• [EXERCISE INSTRUCTIONS]: Count the lines of the records below that hold the word "have", and give only the number.

• [DATA TO USE]:
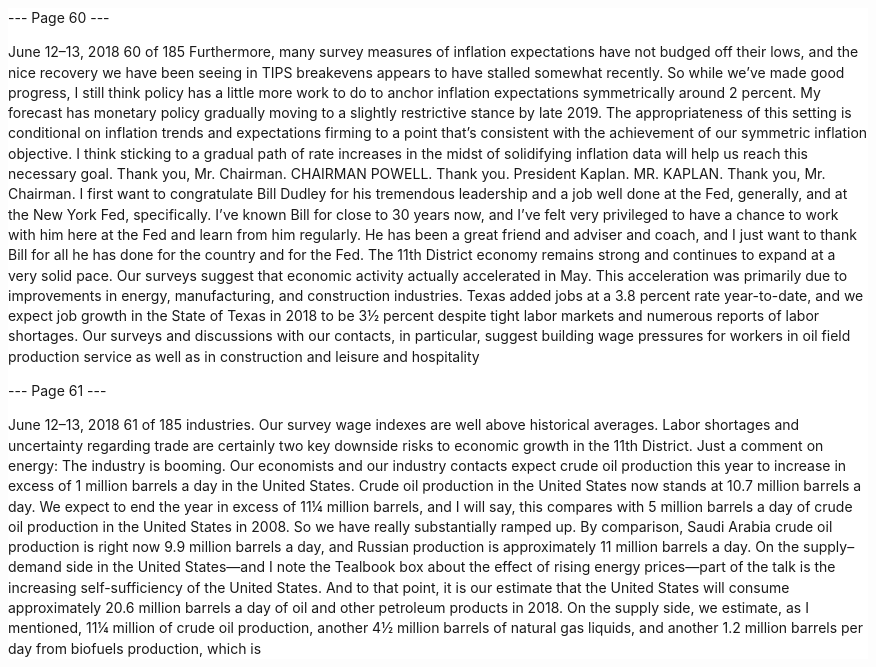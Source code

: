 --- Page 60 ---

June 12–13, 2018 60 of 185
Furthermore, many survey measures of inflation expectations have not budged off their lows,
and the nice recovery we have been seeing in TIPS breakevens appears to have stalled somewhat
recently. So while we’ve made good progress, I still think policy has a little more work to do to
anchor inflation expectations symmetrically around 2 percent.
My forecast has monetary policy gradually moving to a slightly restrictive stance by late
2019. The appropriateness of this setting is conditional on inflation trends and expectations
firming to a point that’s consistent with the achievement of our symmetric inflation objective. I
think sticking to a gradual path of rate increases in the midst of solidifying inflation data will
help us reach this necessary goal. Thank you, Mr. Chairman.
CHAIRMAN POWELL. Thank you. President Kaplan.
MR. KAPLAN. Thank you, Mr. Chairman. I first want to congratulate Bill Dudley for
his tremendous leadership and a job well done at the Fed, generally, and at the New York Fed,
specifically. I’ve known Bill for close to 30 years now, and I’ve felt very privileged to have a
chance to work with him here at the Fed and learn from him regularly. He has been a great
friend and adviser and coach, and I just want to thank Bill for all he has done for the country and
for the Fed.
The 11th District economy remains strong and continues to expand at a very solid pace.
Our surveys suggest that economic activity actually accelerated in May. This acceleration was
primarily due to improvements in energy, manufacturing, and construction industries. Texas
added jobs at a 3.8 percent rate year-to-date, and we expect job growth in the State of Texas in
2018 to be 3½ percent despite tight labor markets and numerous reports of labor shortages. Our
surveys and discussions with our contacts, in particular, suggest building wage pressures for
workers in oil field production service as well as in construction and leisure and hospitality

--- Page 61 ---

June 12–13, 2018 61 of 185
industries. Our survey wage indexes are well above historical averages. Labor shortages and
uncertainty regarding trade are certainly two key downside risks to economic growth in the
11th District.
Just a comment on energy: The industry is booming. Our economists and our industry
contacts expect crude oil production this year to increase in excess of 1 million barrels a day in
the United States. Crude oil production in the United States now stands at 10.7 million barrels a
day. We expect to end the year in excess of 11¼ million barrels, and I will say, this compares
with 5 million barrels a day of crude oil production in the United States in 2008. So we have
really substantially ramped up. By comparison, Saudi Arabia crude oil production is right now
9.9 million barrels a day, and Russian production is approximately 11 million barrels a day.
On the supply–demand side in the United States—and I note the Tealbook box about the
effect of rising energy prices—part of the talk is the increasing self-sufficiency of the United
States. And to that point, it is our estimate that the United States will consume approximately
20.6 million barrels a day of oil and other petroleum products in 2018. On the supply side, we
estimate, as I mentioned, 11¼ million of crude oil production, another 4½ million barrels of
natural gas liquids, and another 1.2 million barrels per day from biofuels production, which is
==
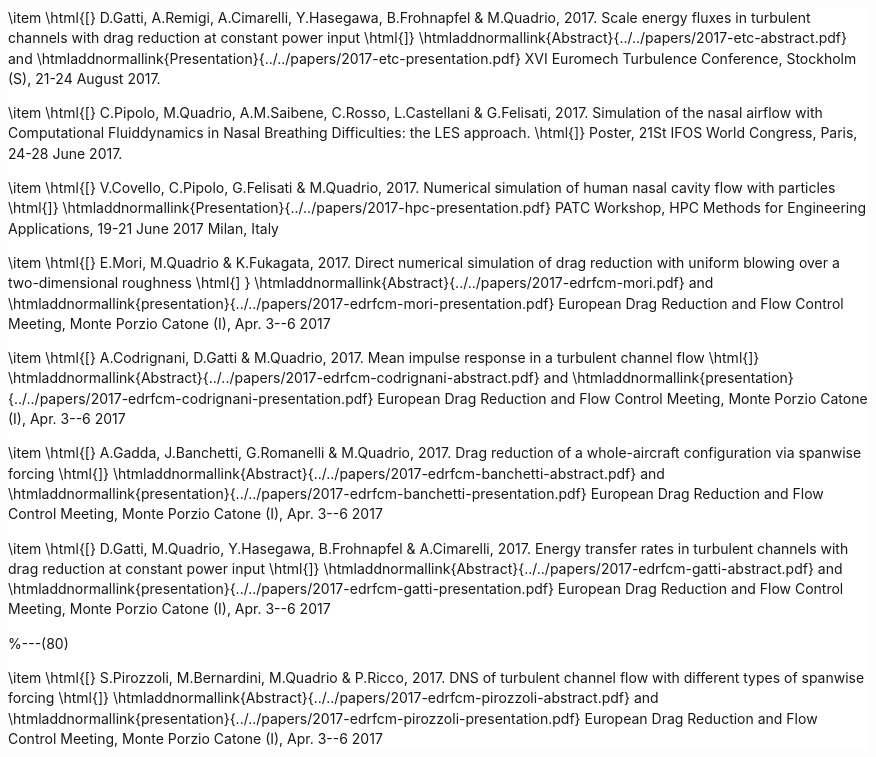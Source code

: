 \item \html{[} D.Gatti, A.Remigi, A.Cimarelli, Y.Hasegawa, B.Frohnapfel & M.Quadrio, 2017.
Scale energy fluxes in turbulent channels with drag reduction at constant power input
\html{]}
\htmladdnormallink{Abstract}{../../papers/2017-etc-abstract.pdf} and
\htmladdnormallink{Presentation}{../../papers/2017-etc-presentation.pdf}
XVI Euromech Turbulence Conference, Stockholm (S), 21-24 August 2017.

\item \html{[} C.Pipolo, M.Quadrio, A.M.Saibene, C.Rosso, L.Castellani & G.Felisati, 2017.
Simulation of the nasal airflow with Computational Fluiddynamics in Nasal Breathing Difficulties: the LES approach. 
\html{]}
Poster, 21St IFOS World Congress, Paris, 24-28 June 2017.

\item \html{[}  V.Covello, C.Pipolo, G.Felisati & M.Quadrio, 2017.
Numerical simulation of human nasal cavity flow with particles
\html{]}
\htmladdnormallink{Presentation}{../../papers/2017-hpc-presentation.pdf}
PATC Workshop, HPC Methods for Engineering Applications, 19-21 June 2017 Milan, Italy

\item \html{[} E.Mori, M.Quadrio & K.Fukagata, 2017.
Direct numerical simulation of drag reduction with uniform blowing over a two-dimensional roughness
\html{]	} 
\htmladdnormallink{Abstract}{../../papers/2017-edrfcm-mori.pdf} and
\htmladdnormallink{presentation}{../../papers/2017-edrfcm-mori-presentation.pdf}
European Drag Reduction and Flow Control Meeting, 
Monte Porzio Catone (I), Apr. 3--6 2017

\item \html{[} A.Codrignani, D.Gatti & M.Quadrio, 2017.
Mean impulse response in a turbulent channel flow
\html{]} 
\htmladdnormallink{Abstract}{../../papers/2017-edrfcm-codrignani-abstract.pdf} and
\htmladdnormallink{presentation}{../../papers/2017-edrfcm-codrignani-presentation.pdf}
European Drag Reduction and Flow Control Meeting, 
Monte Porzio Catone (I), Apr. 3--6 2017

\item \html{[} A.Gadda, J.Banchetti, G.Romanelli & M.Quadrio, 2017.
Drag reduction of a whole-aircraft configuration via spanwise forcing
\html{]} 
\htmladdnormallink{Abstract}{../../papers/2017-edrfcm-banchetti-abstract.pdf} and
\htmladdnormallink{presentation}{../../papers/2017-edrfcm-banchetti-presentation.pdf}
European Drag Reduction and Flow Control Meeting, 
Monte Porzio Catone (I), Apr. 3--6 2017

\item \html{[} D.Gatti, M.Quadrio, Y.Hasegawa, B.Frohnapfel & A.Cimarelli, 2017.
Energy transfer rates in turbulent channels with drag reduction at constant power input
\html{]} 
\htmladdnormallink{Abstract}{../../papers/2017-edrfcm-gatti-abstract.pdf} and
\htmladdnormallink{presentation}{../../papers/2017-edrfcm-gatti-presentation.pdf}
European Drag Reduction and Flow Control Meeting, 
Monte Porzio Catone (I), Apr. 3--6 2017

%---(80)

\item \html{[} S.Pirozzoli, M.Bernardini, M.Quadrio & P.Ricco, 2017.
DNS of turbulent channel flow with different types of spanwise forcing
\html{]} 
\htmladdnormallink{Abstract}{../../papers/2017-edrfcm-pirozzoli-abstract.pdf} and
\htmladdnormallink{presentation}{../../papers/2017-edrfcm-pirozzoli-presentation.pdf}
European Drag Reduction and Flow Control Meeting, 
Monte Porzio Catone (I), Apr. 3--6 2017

• [WORKED SOLUTION]: 4